Les chercheurs ont identifié un lien entre la préférence et l’inclination des étudiants à utiliser l’IA et leur tendance à éprouver des niveaux plus élevés de certaines difficultés, notamment des problèmes de planification, de régulation émotionnelle et d’achèvement des tâches.
Les résultats ont été publiés dans la revue Frontiers in Artificial Intelligence.
L’étude s’appuie sur deux études. La première a porté sur 385 élèves âgés de 12 à 16 ans issus de quatre écoles primaires du sud de la Suède.
La deuxième s’est concentrée sur 359 élèves légèrement plus âgés, âgés de 15 à 19 ans, inscrits dans le même lycée.
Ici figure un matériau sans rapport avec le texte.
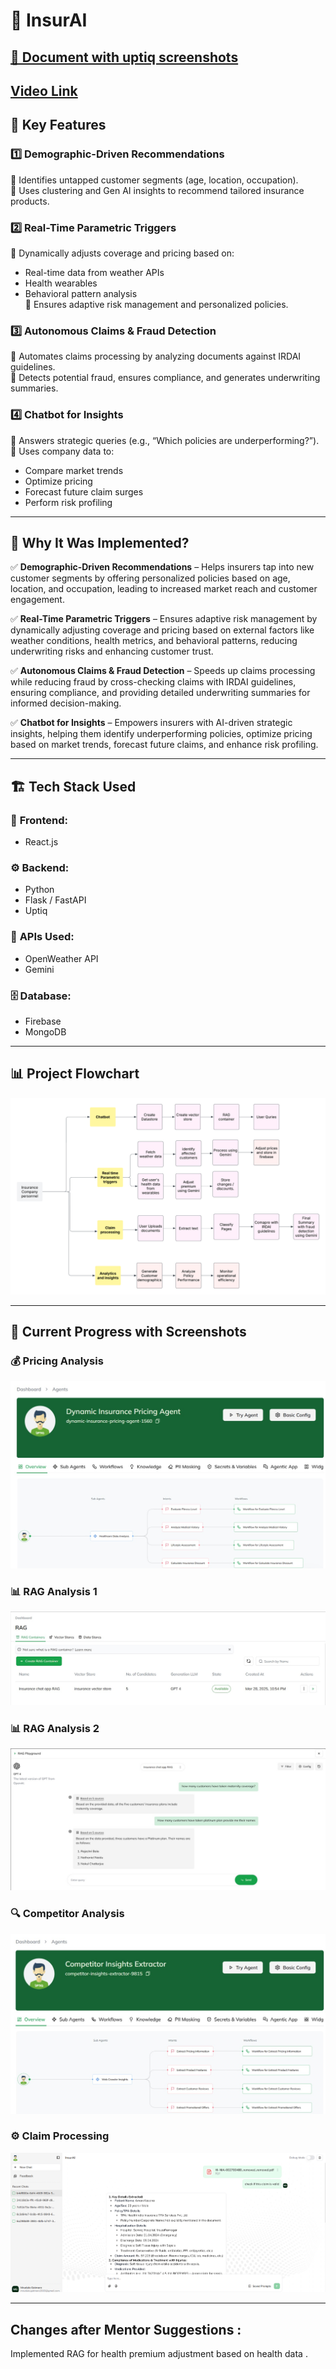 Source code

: # 🚀 InsurAI
## [📄 Document with uptiq screenshots ](https://docs.google.com/document/d/1fPQrNFWIAjhBeFarG0BE8zfYT74VIS0f_JlihpdfmYo/edit?usp=sharing)  
## [Video Link](https://youtu.be/F7vaE0me3tg)
## 📌 Key Features

### 1️⃣ Demographic-Driven Recommendations  
🔹 Identifies untapped customer segments (age, location, occupation).  
🔹 Uses clustering and Gen AI insights to recommend tailored insurance products.  

### 2️⃣ Real-Time Parametric Triggers  
🔹 Dynamically adjusts coverage and pricing based on:  
   - Real-time data from weather APIs  
   - Health wearables  
   - Behavioral pattern analysis  
🔹 Ensures adaptive risk management and personalized policies.  

### 3️⃣ Autonomous Claims & Fraud Detection  
🔹 Automates claims processing by analyzing documents against IRDAI guidelines.  
🔹 Detects potential fraud, ensures compliance, and generates underwriting summaries.  

### 4️⃣ Chatbot for Insights  
🔹 Answers strategic queries (e.g., “Which policies are underperforming?”).  
🔹 Uses company data to:  
   - Compare market trends  
   - Optimize pricing  
   - Forecast future claim surges  
   - Perform risk profiling  

---

## 🎯 Why It Was Implemented?

✅ **Demographic-Driven Recommendations** – Helps insurers tap into new customer segments by offering personalized policies based on age, location, and occupation, leading to increased market reach and customer engagement.
 
✅ **Real-Time Parametric Triggers** –  Ensures adaptive risk management by dynamically adjusting coverage and pricing based on external factors like weather conditions, health metrics, and behavioral patterns, reducing underwriting risks and enhancing customer trust.

✅ **Autonomous Claims & Fraud Detection** – Speeds up claims processing while reducing fraud by cross-checking claims with IRDAI guidelines, ensuring compliance, and providing detailed underwriting summaries for informed decision-making.

✅ **Chatbot for Insights** – Empowers insurers with AI-driven strategic insights, helping them identify underperforming policies, optimize pricing based on market trends, forecast future claims, and enhance risk profiling.

---

## 🏗️ Tech Stack Used

### 📌 **Frontend:**  
- React.js  

### ⚙️ **Backend:**  
- Python  
- Flask / FastAPI  
- Uptiq  

### 🔗 **APIs Used:**  
- OpenWeather API  
- Gemini  

### 🗄️ **Database:**  
- Firebase  
- MongoDB  

---

## 📊 Project Flowchart  
![Flowchart](screenshots/Flowchart%20(1).png)  

---

## 🚀 Current Progress with Screenshots  

### 💰 Pricing Analysis  
![Pricing](screenshots/Pricing.jpg)  

### 📊 RAG Analysis 1  
![RAG1](screenshots/RAG1.jpg)  

### 📊 RAG Analysis 2  
![RAG2](screenshots/RAG2.jpg)  

### 🔍 Competitor Analysis  
![Competitor](screenshots/competitor.jpg)  

### ⚙️ Claim Processing  
![Processing](screenshots/claim_processing_output.png)  

---
## Changes after Mentor Suggestions : 

 Implemented RAG for health premium adjustment based on health data .
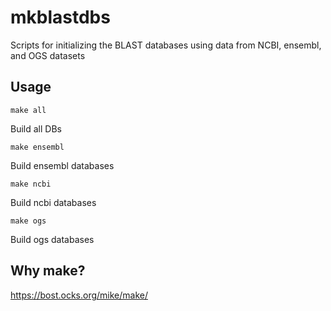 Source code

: # mkblastdbs

Scripts for initializing the BLAST databases using data from NCBI, ensembl, and OGS datasets


## Usage


    make all

Build all DBs


    make ensembl

Build ensembl databases

    make ncbi

Build ncbi databases

    make ogs

Build ogs databases


## Why make?


https://bost.ocks.org/mike/make/



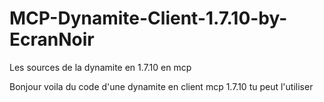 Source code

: # MCP-Dynamite-Client-1.7.10-by-EcranNoir
Les sources de la dynamite en 1.7.10 en mcp



Bonjour voila du code d'une dynamite en client mcp 1.7.10 tu peut l'utiliser
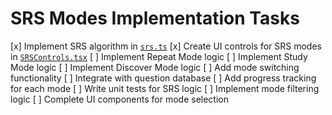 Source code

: # SRS Modes Implementation Tasks

[x] Implement SRS algorithm in [`srs.ts`](src/lib/srs.ts)
[x] Create UI controls for SRS modes in [`SRSControls.tsx`](src/components/SRSControls.tsx)
[ ] Implement Repeat Mode logic
[ ] Implement Study Mode logic
[ ] Implement Discover Mode logic
[ ] Add mode switching functionality
[ ] Integrate with question database
[ ] Add progress tracking for each mode
[ ] Write unit tests for SRS logic
[ ] Implement mode filtering logic
[ ] Complete UI components for mode selection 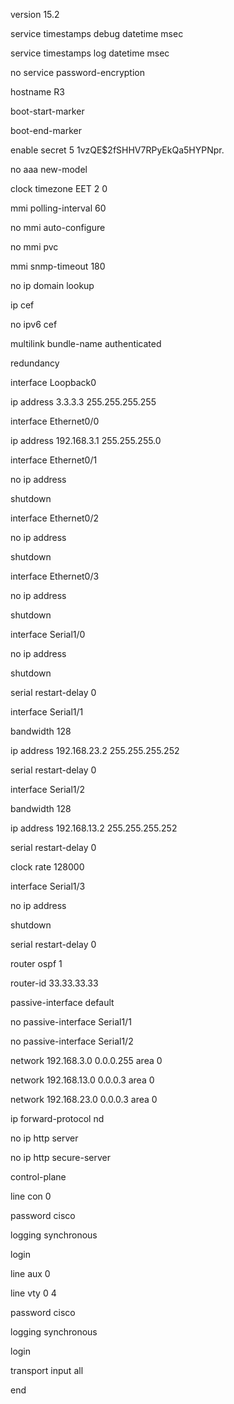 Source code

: version 15.2

service timestamps debug datetime msec

service timestamps log datetime msec

no service password-encryption

hostname R3

boot-start-marker

boot-end-marker

enable secret 5 $1$vzQE$2fSHHV7RPyEkQa5HYPNpr.

no aaa new-model

clock timezone EET 2 0

mmi polling-interval 60

no mmi auto-configure

no mmi pvc

mmi snmp-timeout 180

no ip domain lookup

ip cef

no ipv6 cef

multilink bundle-name authenticated

redundancy

interface Loopback0

ip address 3.3.3.3 255.255.255.255

interface Ethernet0/0

ip address 192.168.3.1 255.255.255.0

interface Ethernet0/1

no ip address

shutdown

interface Ethernet0/2

no ip address

shutdown

interface Ethernet0/3

no ip address

shutdown

interface Serial1/0

no ip address

shutdown

serial restart-delay 0

interface Serial1/1

bandwidth 128

ip address 192.168.23.2 255.255.255.252

serial restart-delay 0

interface Serial1/2

bandwidth 128

ip address 192.168.13.2 255.255.255.252

serial restart-delay 0

clock rate 128000

interface Serial1/3

no ip address

shutdown

serial restart-delay 0

router ospf 1

router-id 33.33.33.33

passive-interface default

no passive-interface Serial1/1

no passive-interface Serial1/2

network 192.168.3.0 0.0.0.255 area 0

network 192.168.13.0 0.0.0.3 area 0

network 192.168.23.0 0.0.0.3 area 0

ip forward-protocol nd

no ip http server

no ip http secure-server

control-plane

line con 0

password cisco

logging synchronous

login

line aux 0

line vty 0 4

password cisco

logging synchronous

login

transport input all

end
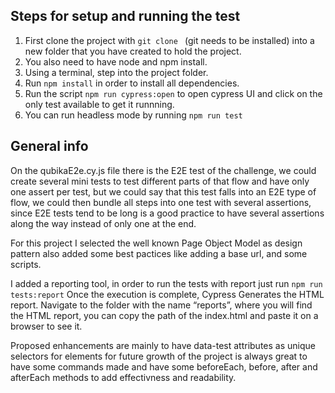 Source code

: ## Steps for setup and running the test

1. First clone the project with `git clone ` (git needs to be installed) into a new folder
that you have created to hold the project.
1. You also need to have node and npm install.
1. Using a terminal, step into the project folder.
1. Run `npm install` in order to install all dependencies.
1. Run the script `npm run cypress:open` to open cypress UI and click on the only test available to get it runnning.
1. You can run headless mode by running `npm run test`

## General info
On the qubikaE2e.cy.js file there is the E2E test of the challenge, we could create several mini tests to test different parts of that flow and have only one assert per test, but we could say that this test falls into an E2E type of flow, we could then bundle all steps into one test with several assertions, since E2E tests tend to be long is a good practice to have several assertions along the way instead of only one at the end.

For this project I selected the well known Page Object Model as design pattern
also added some best pactices like adding a base url, and some scripts.

I added a reporting tool, in order to run the tests with report just run `npm run tests:report`
Once the execution is complete, Cypress Generates the HTML report. Navigate to the folder with the name “reports”, where you will find the HTML report, you can copy the path of the index.html and paste it on a browser to see it.

Proposed enhancements are mainly to have data-test attributes as unique selectors for elements
for future growth of the project is always great to have some commands made and have some beforeEach, before, after and afterEach methods to add effectivness and readability.
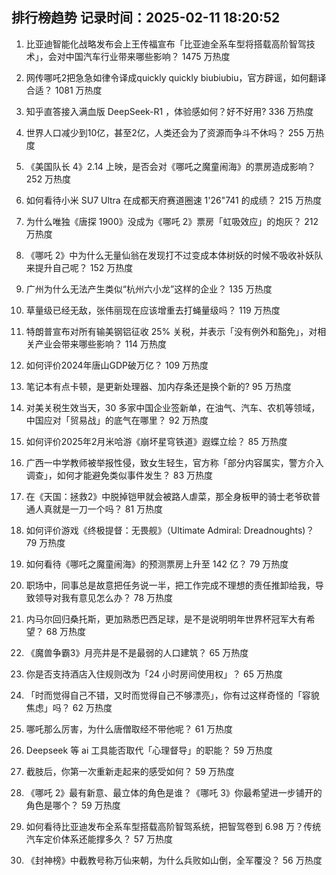 
## 排行榜趋势 记录时间：2025-02-11 18:20:52
  
  1. 比亚迪智能化战略发布会上王传福宣布「比亚迪全系车型将搭载高阶智驾技术」，会对中国汽车行业带来哪些影响？ 1475 万热度
    
  2. 网传哪吒2把急急如律令译成quickly quickly biubiubiu，官方辟谣，如何翻译合适？ 1081 万热度
    
  3. 知乎直答接入满血版 DeepSeek-R1 ，体验感如何？好不好用? 336 万热度
    
  4. 世界人口减少到10亿，甚至2亿，人类还会为了资源而争斗不休吗？ 255 万热度
    
  5. 《美国队长 4》2.14 上映，是否会对《哪吒之魔童闹海》的票房造成影响？ 252 万热度
    
  6. 如何看待小米 SU7 Ultra 在成都天府赛道圈速 1'26"741 的成绩？ 215 万热度
    
  7. 为什么唯独《唐探 1900》没成为《哪吒 2》票房「虹吸效应」的炮灰？ 212 万热度
    
  8. 《哪吒 2》中为什么无量仙翁在发现打不过变成本体树妖的时候不吸收补妖队来提升自己呢？ 152 万热度
    
  9. 广州为什么无法产生类似“杭州六小龙”这样的企业？ 135 万热度
    
  10. 草量级已经无敌，张伟丽现在应该增重去打蝇量级吗？ 119 万热度
    
  11. 特朗普宣布对所有输美钢铝征收 25% 关税，并表示「没有例外和豁免」，对相关产业会带来哪些影响？ 114 万热度
    
  12. 如何评价2024年唐山GDP破万亿？ 109 万热度
    
  13. 笔记本有点卡顿，是更新处理器、加内存条还是换个新的? 95 万热度
    
  14. 对美关税生效当天，30 多家中国企业签新单，在油气、汽车、农机等领域，中国应对「贸易战」的底气在哪里？ 92 万热度
    
  15. 如何评价2025年2月米哈游《崩坏星穹铁道》遐蝶立绘？ 85 万热度
    
  16. 广西一中学教师被举报性侵，致女生轻生，官方称「部分内容属实，警方介入调查」，如何才能避免类似事件发生？ 83 万热度
    
  17. 在《天国：拯救2》中脱掉铠甲就会被路人虐菜，那全身板甲的骑士老爷砍普通人真就是一刀一个吗？ 81 万热度
    
  18. 如何评价游戏《终极提督：无畏舰》（Ultimate Admiral: Dreadnoughts)？ 79 万热度
    
  19. 如何看待《哪吒之魔童闹海》的预测票房上升至 142 亿？ 79 万热度
    
  20. 职场中，同事总是故意把任务说一半，把工作完成不理想的责任推卸给我，导致领导对我有意见怎么办？ 78 万热度
    
  21. 内马尔回归桑托斯，更加熟悉巴西足球，是不是说明明年世界杯冠军大有希望？ 68 万热度
    
  22. 《魔兽争霸3》月亮井是不是最弱的人口建筑？ 65 万热度
    
  23. 你是否支持酒店入住规则改为「24 小时房间使用权」？ 65 万热度
    
  24. 「时而觉得自己不错，又时而觉得自己不够漂亮」，你有过这样奇怪的「容貌焦虑」吗？ 62 万热度
    
  25. 哪吒那么厉害，为什么唐僧取经不带他呢？ 61 万热度
    
  26. Deepseek 等 ai 工具能否取代「心理督导」的职能？ 59 万热度
    
  27. 截肢后，你第一次重新走起来的感受如何？ 59 万热度
    
  28. 《哪吒 2》最有新意、最立体的角色是谁？《哪吒 3》你最希望进一步铺开的角色是哪个？ 59 万热度
    
  29. 如何看待比亚迪发布全系车型搭载高阶智驾系统，把智驾卷到 6.98 万？传统汽车定价体系还能撑多久？ 57 万热度
    
  30. 《封神榜》中截教号称万仙来朝，为什么兵败如山倒，全军覆没？ 56 万热度
     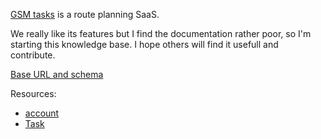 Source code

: [GSM tasks](https://gsmtasks.com/) is a route planning SaaS.

We really like its features but I find the documentation rather poor, so I'm starting this knowledge base. I hope others will find it usefull and contribute.

[Base URL and schema](base.md)

Resources:

- [account](account.md)
- [Task](task.md)
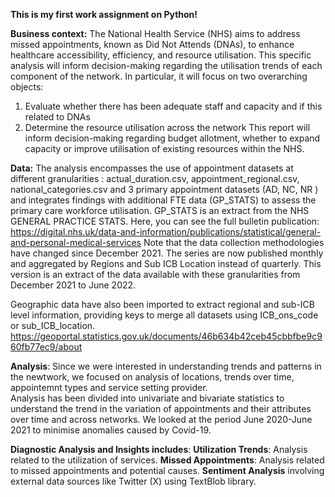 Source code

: **This is my first work assignment on Python!**

**Business context:**
The National Health Service (NHS) aims to address missed appointments, known as Did Not Attends (DNAs), to enhance healthcare accessibility, efficiency, and resource utilisation.
This specific analysis will inform decision-making regarding the utilisation trends of each component of the network. In particular, it will focus on two overarching objects: 
1.	Evaluate whether there has been adequate staff and capacity and if this related to DNAs 
2.	Determine the resource utilisation across the network 
This report will inform decision-making regarding budget allotment, whether to expand capacity or improve utilisation of existing resources within the NHS.

**Data:**
The analysis encompasses the use of appointment datasets at different granularities : actual_duration.csv, appointment_regional.csv, national_categories.csv and 3 primary appointment datasets (AD, NC, NR )  and integrates findings with additional FTE data (GP_STATS)  to assess the primary care workforce utilisation. 
GP_STATS is an extract from the NHS GENERAL PRACTICE STATS. Here, you can see the full bulletin publication:   
https://digital.nhs.uk/data-and-information/publications/statistical/general-and-personal-medical-services
Note that the data collection methodologies have changed since December 2021. The series are now published monthly and aggregated by Regions and Sub ICB Location instead of quarterly. This version is an extract of the data available with these granularities from December 2021 to June 2022.

Geographic data have also been imported to extract regional and sub-ICB level information, providing keys to merge all datasets using ICB_ons_code or sub_ICB_location.
https://geoportal.statistics.gov.uk/documents/46b634b42ceb45cbbfbe9c960fb77ec9/about

**Analysis**: 
Since we were interested in understanding trends and patterns in the newtwork, we  focused on analysis of locations, trends over time, appointemnt types and service setting provider.  
Analysis has been divided into univariate and bivariate statistics to understand the trend in the variation of appointments and their attributes over time and across networks.  We looked at the period June 2020-June 2021 to minimise anomalies caused by Covid-19.

**Diagnostic Analysis and Insights includes**: 
**Utilization Trends**: Analysis related to the utilization of services. 
**Missed Appointments**: Analysis related to missed appointments and potential causes.
**Sentiment Analysis** involving external data sources like Twitter (X) using TextBlob library.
Les études ont révélé que si 14,8 % des jeunes étudiants utilisaient l’IA générative dans le cadre de leur éducation, plus de la moitié (52,6 %) des adolescents plus âgés l’utilisaient.
Parmi les chatbots IA, ChatGPT était de loin l’outil le plus couramment utilisé, avec 70 % des étudiants plus jeunes et 88,9 % des étudiants plus âgés l’utilisant.
Accompagner les étudiants sans entraver leur croissance
Selon l’étude, les étudiants confrontés à des difficultés dans leurs études, telles que des difficultés de planification, d’inhibition et de flexibilité cognitive, ont trouvé les outils d’IA particulièrement utiles pour accomplir leurs devoirs.
Klarin explique que, comme ces élèves peuvent avoir des difficultés à terminer leurs devoirs, « un outil de soutien qui les guide dans les dernières phases de leurs devoirs peut augmenter leurs chances de les terminer à temps ».
Ils ont également utilisé l’IA comme outil compensatoire pour décomposer des tâches complexes ou surmonter des difficultés de planification.
Toutefois, les chercheurs préviennent que l’utilisation constante d’outils d’IA pour les devoirs scolaires présente un risque de dépendance excessive à leur égard.
L’utilisation de l’IA pour accomplir des tâches pourrait entraîner une réduction du développement des compétences cognitives essentielles, en particulier pendant l’adolescence, qui est une période clé pour le développement des fonctions exécutives.
Par conséquent, une forte dépendance à l’égard de l’IA pendant cette période et le recours à elle comme solution rapide, plutôt que d’apprendre à surmonter les difficultés, pourraient interférer avec la progression naturelle de ces capacités chez les jeunes étudiants, rendant plus difficile pour eux de gérer des tâches complexes plus tard dans la vie.
« Si les étudiants comptent sur l’IA générative pour remplacer, plutôt que d’augmenter, leurs capacités existantes, cela pourrait retarder la croissance ou même conduire à une détérioration des compétences cognitives essentielles pour réussir leurs devoirs », a déclaré Klarin.
« Un tel changement pourrait avoir des implications à long terme, car les compétences EF sont cruciales non seulement pour la réussite scolaire, mais aussi pour des résultats de vie plus larges », a-t-il ajouté.
Cependant, alors que l’IA continue de progresser rapidement et s’intègre de plus en plus profondément dans l’éducation, en particulier pour les jeunes étudiants, il est nécessaire de veiller à ce que l’IA soit utile sans affecter leur croissance.
Selon Klarin, les enseignants devraient systématiquement modérer l’utilisation de l’IA générative et son objectif, en se concentrant sur son utilisation comme un outil supplémentaire plutôt que comme un remplacement des compétences des étudiants.
« L’établissement de normes et de lignes directrices claires pour l’utilisation sûre et efficace de l’IA générative dans les écoles devrait être une priorité absolue », a-t-il déclaré.
« Les enseignants et la communauté des chercheurs doivent adopter une approche proactive pour garantir que les avancées technologiques améliorent l’environnement éducatif plutôt que de l’entraver ».